It hasn’t been a good year for Christopher Columbus. Across the country, Columbus statues have been vandalized, taken down or come under review as Americans grapple with serious racial-justice questions, including the role of monuments in creating and preserving public memory. Municipalities named for Columbus are under pressure to be renamed. The decades-long movement to abolish Columbus Day and replace it with an Indigenous Peoples’ Day has never had more support — even among Italian Americans. All this raises the question, yet again: Why are we still celebrating Columbus Day?
Part of the answer lies in the way New York Gov. Andrew M. Cuomo (D), an Italian American, reacted earlier this year when asked if he thought it was time for Columbus monuments to go. In the midst of nationwide protests focusing on Confederate and other problematic monuments, Cuomo responded “no,” reasoning that Columbus “has come to represent and signify appreciation for the Italian American contribution to New York.”
Cuomo’s remarks hit upon what has become a foundational understanding of Columbus Day. Throughout the 20th century, Columbus became associated with a sort of cultural pluralism in the United States whereby immigrant contributions were understood to enrich and ultimately remake the nation. The problem? Pluralist campaigns have historically recognized the impact and role White ethnics have had in the development of the United States, while excluding others from that triumphant narrative of the American melting pot. Perhaps no symbol illustrates pluralism’s limitations better than Columbus.
In the late 19th and early 20th centuries, millions of immigrants, including 4 million Italians, poured through Ellis Island and other U.S. entry points. Those newcomers were racially, ethnically and religiously diverse. Migrants from Southern and Eastern Europe, Asia, and Latin America fundamentally remade the demographic and cultural composition of the nation. Then, like today, many “older stock” Americans — those White Americans whose forebears had come in earlier waves of European immigration — responded with anxiety, violence and exclusionary laws, all directed at these newcomers.
Americans also grappled with that increasing diversity by pushing a program of assimilation on newcomers, beginning in the years after World War I. In schools, workplaces, civic spaces and other sites, Southern and Eastern European immigrants and their children were told that conforming to a notion of Americanism based on Anglo-Saxon Protestant behavioral norms and values was their ticket to integration and upward mobility. Such mobility, of course, remained largely out of the reach of African Americans and other minority groups (immigrant or native-born).
Assimilation as mere Anglo-American conformity did not go uncontested, though.
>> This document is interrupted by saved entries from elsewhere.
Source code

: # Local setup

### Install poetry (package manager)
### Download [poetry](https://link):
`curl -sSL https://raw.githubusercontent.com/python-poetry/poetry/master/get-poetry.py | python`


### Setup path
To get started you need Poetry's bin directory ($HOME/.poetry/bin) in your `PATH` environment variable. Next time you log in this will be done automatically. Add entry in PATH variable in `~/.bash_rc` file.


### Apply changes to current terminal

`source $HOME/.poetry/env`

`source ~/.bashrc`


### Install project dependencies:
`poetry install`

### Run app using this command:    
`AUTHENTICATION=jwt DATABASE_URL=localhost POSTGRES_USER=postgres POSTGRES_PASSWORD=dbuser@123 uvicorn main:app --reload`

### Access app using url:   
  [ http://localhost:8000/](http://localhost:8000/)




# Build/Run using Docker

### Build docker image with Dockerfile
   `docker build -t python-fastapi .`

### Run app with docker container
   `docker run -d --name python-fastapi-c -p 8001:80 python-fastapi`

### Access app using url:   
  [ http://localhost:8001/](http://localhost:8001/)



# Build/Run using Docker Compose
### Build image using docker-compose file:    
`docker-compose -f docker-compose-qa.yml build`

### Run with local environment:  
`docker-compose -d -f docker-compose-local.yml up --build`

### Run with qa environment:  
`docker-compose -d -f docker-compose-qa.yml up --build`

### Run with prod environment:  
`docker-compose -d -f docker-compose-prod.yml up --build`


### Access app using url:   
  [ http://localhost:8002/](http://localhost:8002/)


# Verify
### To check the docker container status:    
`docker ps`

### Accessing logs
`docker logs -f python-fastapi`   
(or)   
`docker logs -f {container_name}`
Progressive voices, including many ethnic Americans themselves, pushed back and articulated a more pluralistic view of what it meant to be an American. To cultural pluralists throughout the 20th century, from Randolph Bourne to Louis Adamic, Leonard Covello, John F. Kennedy and others, the United States was a “nation of immigrants.” In their worldview, each immigrant group brought certain contributions to the country that not only remade what it meant to be an American but enriched the nation — economically, politically and culturally. Therefore, Americans ought to acknowledge and even celebrate those gifts as adding to the mosaic of the United States.
For White ethnics like Italian Americans, cultural pluralism was a powerful ideological tool that allowed them to claim membership in a reconstructed American mainstream. At the height of Italian immigration around the turn of the 20th century, Italian Americans were framed as a highly undesirable group associated with criminality, political radicalism, and Catholic beliefs and practices that nativists saw as a threat to U.S. democracy. They faced prejudice, violence and, after a 1924 law that aimed to limit immigration to desirable “old stock” Northern and Western Europeans, legal exclusion. But Columbus Day offered ethnic power brokers the opportunity to “rebrand” their group’s public image.
What Italian Americans did with Columbus Day illustrates the power of constructed symbols and community memories to shape identities.
Annual celebrations of Columbus allowed 20th-century Italian American elites to transform a litany of “Italian” explorers into the first American “pioneers” and Columbus into the nation’s “first immigrant” (even though there was no United States in the late 15th century and Columbus never resettled in the Americas, let alone North America).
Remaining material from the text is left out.